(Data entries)
_ _ _

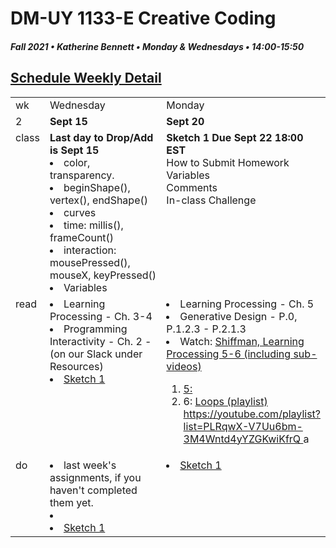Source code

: # DM-UY 1133-E Creative Coding
##### Fall 2021 • Katherine Bennett • Monday & Wednesdays • 14:00-15:50


## [Schedule Weekly Detail](Calendar.md) 

<table>
<tr>
<td>wk</td>
<td>Wednesday </td>
<td>Monday </td>
</tr>
<!-- dates -->
<tr>
  <td valign="top">2</td>
  <td valign="top" width="48%"><strong>Sept 15</strong></td>
  <td valign="top" width="48%"><strong>Sept 20</strong></td>
</tr>
<!-- class -->
<tr>
	<td valign="top">class</td>
	<!-- day Mon -->
	<td valign="top" width="48%">
	<strong> Last day to Drop/Add is Sept 15</strong>
	<li> color, transparency.</li>
		<li> beginShape(), vertex(), endShape()</li>
		<li> curves</li>
		<li>time: millis(), frameCount()</li>
		<li>interaction: mousePressed(), mouseX, keyPressed()</li>
		<li>Variables</li>
	</td>
	<!-- day WEd -->
	<td valign="top" width="48%">
	<strong> Sketch 1 Due Sept 22 18:00 EST </strong><br>
	How to Submit Homework <br>
	Variables<br>
	Comments<br>
	In-class Challenge <br>
	</td>
<!-- homework -->
<tr>
  <td valign="top">read</td>
  	<!-- day Tues -->
  	<td valign="top"> 
   <li> Learning Processing - Ch. 3-4 </li>
   <li>Programming Interactivity - Ch. 2 - (on our Slack under Resources)</li>	
   <li> <a href = "Sketch_1.md">Sketch 1</a></li>
	</td>
  	<!-- day Thurs -->
  	<td valign="top"> 
    <li> Learning Processing - Ch. 5 </li>
	<li> Generative Design - P.0, P.1.2.3 - P.2.1.3 </li>
	<li> Watch:  <a href="https://www.youtube.com/user/shiffman/playlists?view=50&sort=dd&shelf_id=2">Shiffman, Learning Processing 5-6 (including sub-videos)</li> 
		<ol>
			<li>5: <a href = "https://youtube.com/playlist?list=PLRqwX-V7Uu6YqykuLs00261JCqnL_NNZ_"Conditionals (playlist) - https://youtube.com/playlist?list=PLRqwX-V7Uu6YqykuLs00261JCqnL_NNZ_</li></a> <br>
			<li>6: <a href = "https://youtube.com/playlist?list=PLRqwX-V7Uu6bm-3M4Wntd4yYZGKwiKfrQ"> Loops (playlist) https://youtube.com/playlist?list=PLRqwX-V7Uu6bm-3M4Wntd4yYZGKwiKfrQ </a>a</li></a>	
  	</td>
 </tr>
 <!-- do -->
<tr>
  <td valign="top">do</td>
	<!-- day Tues -->
	<td valign="top">
 	<li> last week's assignments, if you haven't completed them yet.<li>
 	<li><a href = "Sketch_1.md"> Sketch 1 </a></li>
 </td>
  	<!-- day Thurs -->
  	<td valign="top">
  	<li><a href = "Sketch_1.md"> Sketch 1 </a></li>
  	</td>
</tr>
</table>
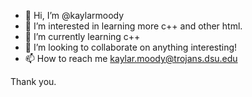 - 👋 Hi, I’m @kaylarmoody
- 👀 I’m interested in learning more c++ and other html.
- 🌱 I’m currently learning c++
- 💞️ I’m looking to collaborate on anything interesting!
- 📫 How to reach me kaylar.moody@trojans.dsu.edu

Thank you.

<!---
kaylarmoody/kaylarmoody is a ✨ special ✨ repository because its `README.md` (this file) appears on your GitHub profile.
You can click the Preview link to take a look at your changes.
--->
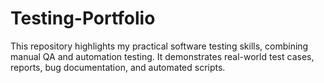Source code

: # Testing-Portfolio
This repository highlights my practical software testing skills, combining manual QA and automation testing. It demonstrates real-world test cases, reports, bug documentation, and automated scripts.
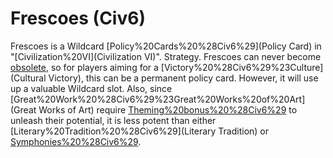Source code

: # Frescoes (Civ6)

Frescoes is a Wildcard [Policy%20Cards%20%28Civ6%29](Policy Card) in "[Civilization%20VI](Civilization VI)".
Strategy.
Frescoes can never become [obsolete](obsolete), so for players aiming for a [Victory%20%28Civ6%29%23Culture](Cultural Victory), this can be a permanent policy card. However, it will use up a valuable Wildcard slot. Also, since [Great%20Work%20%28Civ6%29%23Great%20Works%20of%20Art](Great Works of Art) require [Theming%20bonus%20%28Civ6%29](theming) to unleash their potential, it is less potent than either [Literary%20Tradition%20%28Civ6%29](Literary Tradition) or [Symphonies%20%28Civ6%29](Symphonies).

_ _ _

■ Exercise description ■
Your copy must match the records above exactly, apart from the pictures, which are excluded.

■ Response to the task ■
Source code

: # DM-UY 1133-E Creative Coding
##### Fall 2021 • Katherine Bennett • Monday & Wednesdays • 14:00-15:50


## [Schedule Weekly Detail](Calendar.md) 

<table>
<tr>
<td>wk</td>
<td>Wednesday </td>
<td>Monday </td>
</tr>
<!-- dates -->
<tr>
  <td valign="top">2</td>
  <td valign="top" width="48%"><strong>Sept 15</strong></td>
  <td valign="top" width="48%"><strong>Sept 20</strong></td>
</tr>
<!-- class -->
<tr>
	<td valign="top">class</td>
	<!-- day Mon -->
	<td valign="top" width="48%">
	<strong> Last day to Drop/Add is Sept 15</strong>
	<li> color, transparency.</li>
		<li> beginShape(), vertex(), endShape()</li>
		<li> curves</li>
		<li>time: millis(), frameCount()</li>
		<li>interaction: mousePressed(), mouseX, keyPressed()</li>
		<li>Variables</li>
	</td>
	<!-- day WEd -->
	<td valign="top" width="48%">
	<strong> Sketch 1 Due Sept 22 18:00 EST </strong><br>
	How to Submit Homework <br>
	Variables<br>
	Comments<br>
	In-class Challenge <br>
	</td>
<!-- homework -->
<tr>
  <td valign="top">read</td>
  	<!-- day Tues -->
  	<td valign="top"> 
   <li> Learning Processing - Ch. 3-4 </li>
   <li>Programming Interactivity - Ch. 2 - (on our Slack under Resources)</li>	
   <li> <a href = "Sketch_1.md">Sketch 1</a></li>
	</td>
  	<!-- day Thurs -->
  	<td valign="top"> 
    <li> Learning Processing - Ch. 5 </li>
	<li> Generative Design - P.0, P.1.2.3 - P.2.1.3 </li>
	<li> Watch:  <a href="https://www.youtube.com/user/shiffman/playlists?view=50&sort=dd&shelf_id=2">Shiffman, Learning Processing 5-6 (including sub-videos)</li> 
		<ol>
			<li>5: <a href = "https://youtube.com/playlist?list=PLRqwX-V7Uu6YqykuLs00261JCqnL_NNZ_"Conditionals (playlist) - https://youtube.com/playlist?list=PLRqwX-V7Uu6YqykuLs00261JCqnL_NNZ_</li></a> <br>
			<li>6: <a href = "https://youtube.com/playlist?list=PLRqwX-V7Uu6bm-3M4Wntd4yYZGKwiKfrQ"> Loops (playlist) https://youtube.com/playlist?list=PLRqwX-V7Uu6bm-3M4Wntd4yYZGKwiKfrQ </a>a</li></a>	
  	</td>
 </tr>
 <!-- do -->
<tr>
  <td valign="top">do</td>
	<!-- day Tues -->
	<td valign="top">
 	<li> last week's assignments, if you haven't completed them yet.<li>
 	<li><a href = "Sketch_1.md"> Sketch 1 </a></li>
 </td>
  	<!-- day Thurs -->
  	<td valign="top">
  	<li><a href = "Sketch_1.md"> Sketch 1 </a></li>
  	</td>
</tr>
</table>
 - 👋 Hi, I’m @kaylarmoody
- 👀 I’m interested in learning more c++ and other html.
- 🌱 I’m currently learning c++
- 💞️ I’m looking to collaborate on anything interesting!
- 📫 How to reach me kaylar.moody@trojans.dsu.edu

Thank you.

<!---
kaylarmoody/kaylarmoody is a ✨ special ✨ repository because its `README.md` (this file) appears on your GitHub profile.
You can click the Preview link to take a look at your changes.
--->
Source code

: # Testing-Portfolio
This repository highlights my practical software testing skills, combining manual QA and automation testing. It demonstrates real-world test cases, reports, bug documentation, and automated scripts.
Source code

: # Frescoes (Civ6)

Frescoes is a Wildcard [Policy%20Cards%20%28Civ6%29](Policy Card) in "[Civilization%20VI](Civilization VI)".
Strategy.
Frescoes can never become [obsolete](obsolete), so for players aiming for a [Victory%20%28Civ6%29%23Culture](Cultural Victory), this can be a permanent policy card. However, it will use up a valuable Wildcard slot. Also, since [Great%20Work%20%28Civ6%29%23Great%20Works%20of%20Art](Great Works of Art) require [Theming%20bonus%20%28Civ6%29](theming) to unleash their potential, it is less potent than either [Literary%20Tradition%20%28Civ6%29](Literary Tradition) or [Symphonies%20%28Civ6%29](Symphonies).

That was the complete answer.